Using the records below, find how many lines hold the word "chunk" and reply with only that number.

▸ **Records shown**
━━━━━━━━━━━━━━━━
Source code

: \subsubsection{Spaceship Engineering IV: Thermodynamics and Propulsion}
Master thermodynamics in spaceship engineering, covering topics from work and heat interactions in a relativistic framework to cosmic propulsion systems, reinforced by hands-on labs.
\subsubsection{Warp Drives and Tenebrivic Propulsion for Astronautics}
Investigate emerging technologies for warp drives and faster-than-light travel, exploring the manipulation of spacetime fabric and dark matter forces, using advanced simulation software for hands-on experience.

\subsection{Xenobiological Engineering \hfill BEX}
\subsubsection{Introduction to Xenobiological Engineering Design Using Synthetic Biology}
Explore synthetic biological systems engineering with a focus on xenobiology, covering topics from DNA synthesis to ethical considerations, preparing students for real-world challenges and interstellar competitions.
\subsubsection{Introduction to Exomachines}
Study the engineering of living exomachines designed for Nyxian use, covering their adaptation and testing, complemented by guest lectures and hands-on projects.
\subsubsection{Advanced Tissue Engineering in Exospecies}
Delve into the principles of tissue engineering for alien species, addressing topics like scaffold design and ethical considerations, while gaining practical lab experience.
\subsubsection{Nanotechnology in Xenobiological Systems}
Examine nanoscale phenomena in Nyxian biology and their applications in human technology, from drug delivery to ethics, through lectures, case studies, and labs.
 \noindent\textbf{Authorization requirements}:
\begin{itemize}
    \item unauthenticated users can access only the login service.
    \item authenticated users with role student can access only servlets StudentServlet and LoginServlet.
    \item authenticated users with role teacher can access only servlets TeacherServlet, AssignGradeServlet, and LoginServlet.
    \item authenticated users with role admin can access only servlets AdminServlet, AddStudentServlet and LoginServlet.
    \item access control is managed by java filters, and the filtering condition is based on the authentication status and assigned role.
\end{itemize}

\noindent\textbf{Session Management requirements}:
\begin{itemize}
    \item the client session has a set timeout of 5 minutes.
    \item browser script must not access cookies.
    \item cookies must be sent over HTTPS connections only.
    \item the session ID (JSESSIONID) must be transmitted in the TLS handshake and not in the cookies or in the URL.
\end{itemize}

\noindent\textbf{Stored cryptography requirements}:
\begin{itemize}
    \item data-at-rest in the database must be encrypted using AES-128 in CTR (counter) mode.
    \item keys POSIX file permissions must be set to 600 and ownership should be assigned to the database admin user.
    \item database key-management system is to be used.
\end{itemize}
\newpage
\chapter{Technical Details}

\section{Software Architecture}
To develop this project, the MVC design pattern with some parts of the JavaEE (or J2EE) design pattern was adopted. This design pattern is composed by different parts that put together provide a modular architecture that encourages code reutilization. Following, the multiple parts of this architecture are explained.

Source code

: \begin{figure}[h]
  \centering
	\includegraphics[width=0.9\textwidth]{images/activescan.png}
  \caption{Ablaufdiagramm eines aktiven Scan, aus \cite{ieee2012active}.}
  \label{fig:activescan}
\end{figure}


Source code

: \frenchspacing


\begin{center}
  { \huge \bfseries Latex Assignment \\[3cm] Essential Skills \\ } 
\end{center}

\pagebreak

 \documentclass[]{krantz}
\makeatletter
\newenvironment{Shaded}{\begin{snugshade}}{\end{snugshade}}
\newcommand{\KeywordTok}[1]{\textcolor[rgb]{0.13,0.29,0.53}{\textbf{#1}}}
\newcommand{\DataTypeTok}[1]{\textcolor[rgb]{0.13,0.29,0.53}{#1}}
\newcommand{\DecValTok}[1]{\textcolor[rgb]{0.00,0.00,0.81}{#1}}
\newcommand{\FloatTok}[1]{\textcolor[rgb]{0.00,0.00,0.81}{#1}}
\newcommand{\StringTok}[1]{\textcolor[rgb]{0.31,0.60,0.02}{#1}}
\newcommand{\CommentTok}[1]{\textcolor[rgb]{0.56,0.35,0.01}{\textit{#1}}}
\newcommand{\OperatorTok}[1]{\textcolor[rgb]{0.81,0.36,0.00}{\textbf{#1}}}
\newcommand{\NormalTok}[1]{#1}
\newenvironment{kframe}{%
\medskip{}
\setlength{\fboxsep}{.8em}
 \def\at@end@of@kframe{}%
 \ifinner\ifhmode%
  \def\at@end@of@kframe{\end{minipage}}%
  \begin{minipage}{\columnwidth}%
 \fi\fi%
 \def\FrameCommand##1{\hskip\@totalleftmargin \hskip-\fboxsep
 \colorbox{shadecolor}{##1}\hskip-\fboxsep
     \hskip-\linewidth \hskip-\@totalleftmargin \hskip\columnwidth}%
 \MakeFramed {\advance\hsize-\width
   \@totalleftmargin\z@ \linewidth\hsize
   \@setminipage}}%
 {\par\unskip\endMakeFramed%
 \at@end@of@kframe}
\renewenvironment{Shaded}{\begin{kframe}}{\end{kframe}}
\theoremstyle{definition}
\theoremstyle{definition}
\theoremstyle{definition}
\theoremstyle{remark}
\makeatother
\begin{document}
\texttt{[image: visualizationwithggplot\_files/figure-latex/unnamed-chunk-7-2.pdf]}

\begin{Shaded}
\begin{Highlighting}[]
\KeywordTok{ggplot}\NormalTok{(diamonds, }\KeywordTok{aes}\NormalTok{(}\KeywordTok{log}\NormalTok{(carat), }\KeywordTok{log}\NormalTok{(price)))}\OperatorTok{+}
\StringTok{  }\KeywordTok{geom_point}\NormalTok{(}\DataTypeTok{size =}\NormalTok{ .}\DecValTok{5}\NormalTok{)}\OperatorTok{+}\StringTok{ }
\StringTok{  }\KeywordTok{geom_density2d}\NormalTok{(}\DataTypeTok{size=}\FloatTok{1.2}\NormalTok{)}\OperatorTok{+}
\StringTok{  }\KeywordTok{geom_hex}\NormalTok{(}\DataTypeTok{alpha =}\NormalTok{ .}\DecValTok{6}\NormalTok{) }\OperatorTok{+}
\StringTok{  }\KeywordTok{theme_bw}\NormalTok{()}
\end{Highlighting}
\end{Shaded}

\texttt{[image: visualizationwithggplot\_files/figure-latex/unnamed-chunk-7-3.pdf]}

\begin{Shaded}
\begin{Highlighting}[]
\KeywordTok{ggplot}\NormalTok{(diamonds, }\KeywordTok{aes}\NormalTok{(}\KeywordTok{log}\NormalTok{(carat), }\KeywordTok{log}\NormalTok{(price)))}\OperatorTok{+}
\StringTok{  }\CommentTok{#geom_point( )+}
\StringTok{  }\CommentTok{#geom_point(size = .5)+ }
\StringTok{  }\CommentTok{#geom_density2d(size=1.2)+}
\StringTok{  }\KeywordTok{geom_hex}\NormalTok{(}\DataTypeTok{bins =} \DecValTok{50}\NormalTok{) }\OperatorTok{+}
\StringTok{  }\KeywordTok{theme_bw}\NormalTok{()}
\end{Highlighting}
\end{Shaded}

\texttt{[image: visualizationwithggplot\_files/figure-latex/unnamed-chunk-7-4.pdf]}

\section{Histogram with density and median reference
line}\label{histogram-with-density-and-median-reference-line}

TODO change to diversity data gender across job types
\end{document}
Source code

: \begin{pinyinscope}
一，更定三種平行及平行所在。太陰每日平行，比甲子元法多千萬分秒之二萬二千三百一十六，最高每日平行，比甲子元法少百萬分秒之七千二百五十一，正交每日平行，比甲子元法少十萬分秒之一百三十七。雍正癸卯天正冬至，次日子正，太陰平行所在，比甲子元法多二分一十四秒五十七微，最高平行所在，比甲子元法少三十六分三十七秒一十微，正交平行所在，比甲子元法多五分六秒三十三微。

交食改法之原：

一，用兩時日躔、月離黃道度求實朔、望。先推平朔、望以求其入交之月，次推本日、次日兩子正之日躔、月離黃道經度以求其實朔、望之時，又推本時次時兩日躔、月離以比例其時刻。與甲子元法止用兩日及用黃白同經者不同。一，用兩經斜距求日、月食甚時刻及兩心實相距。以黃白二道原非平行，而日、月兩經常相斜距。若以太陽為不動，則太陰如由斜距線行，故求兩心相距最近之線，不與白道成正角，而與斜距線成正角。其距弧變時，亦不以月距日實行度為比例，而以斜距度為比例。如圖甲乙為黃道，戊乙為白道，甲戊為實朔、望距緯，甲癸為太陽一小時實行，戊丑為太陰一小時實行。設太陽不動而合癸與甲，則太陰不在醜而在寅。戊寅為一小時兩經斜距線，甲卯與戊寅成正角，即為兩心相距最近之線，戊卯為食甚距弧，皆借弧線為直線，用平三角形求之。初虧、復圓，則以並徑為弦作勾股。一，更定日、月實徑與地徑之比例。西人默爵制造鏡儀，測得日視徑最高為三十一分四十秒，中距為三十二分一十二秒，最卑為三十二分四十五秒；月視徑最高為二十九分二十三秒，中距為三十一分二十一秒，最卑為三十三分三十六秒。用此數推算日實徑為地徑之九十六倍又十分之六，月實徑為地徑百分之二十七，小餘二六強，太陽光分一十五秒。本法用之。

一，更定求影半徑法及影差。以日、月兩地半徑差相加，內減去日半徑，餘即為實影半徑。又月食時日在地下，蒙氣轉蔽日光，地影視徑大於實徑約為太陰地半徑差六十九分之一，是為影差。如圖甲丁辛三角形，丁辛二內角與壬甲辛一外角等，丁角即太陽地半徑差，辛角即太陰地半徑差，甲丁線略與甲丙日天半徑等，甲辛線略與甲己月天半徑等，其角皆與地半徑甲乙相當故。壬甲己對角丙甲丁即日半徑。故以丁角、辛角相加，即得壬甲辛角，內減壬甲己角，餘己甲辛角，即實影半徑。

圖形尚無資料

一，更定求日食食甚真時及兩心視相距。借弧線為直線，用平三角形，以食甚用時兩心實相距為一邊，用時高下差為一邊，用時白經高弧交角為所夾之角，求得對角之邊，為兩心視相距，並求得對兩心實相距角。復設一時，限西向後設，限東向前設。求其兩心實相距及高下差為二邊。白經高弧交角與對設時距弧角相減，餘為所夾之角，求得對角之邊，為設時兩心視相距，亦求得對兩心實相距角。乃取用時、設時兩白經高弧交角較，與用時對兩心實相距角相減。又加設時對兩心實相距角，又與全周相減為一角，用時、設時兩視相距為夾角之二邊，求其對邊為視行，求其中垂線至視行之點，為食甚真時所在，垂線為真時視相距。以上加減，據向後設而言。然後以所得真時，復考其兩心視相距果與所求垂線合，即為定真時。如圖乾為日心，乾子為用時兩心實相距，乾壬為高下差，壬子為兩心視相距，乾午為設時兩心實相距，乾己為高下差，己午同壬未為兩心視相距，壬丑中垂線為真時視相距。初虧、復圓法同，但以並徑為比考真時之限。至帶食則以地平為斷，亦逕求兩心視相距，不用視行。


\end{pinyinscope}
━━━━━━━━━━━━━━━━
▸ **Response box**
3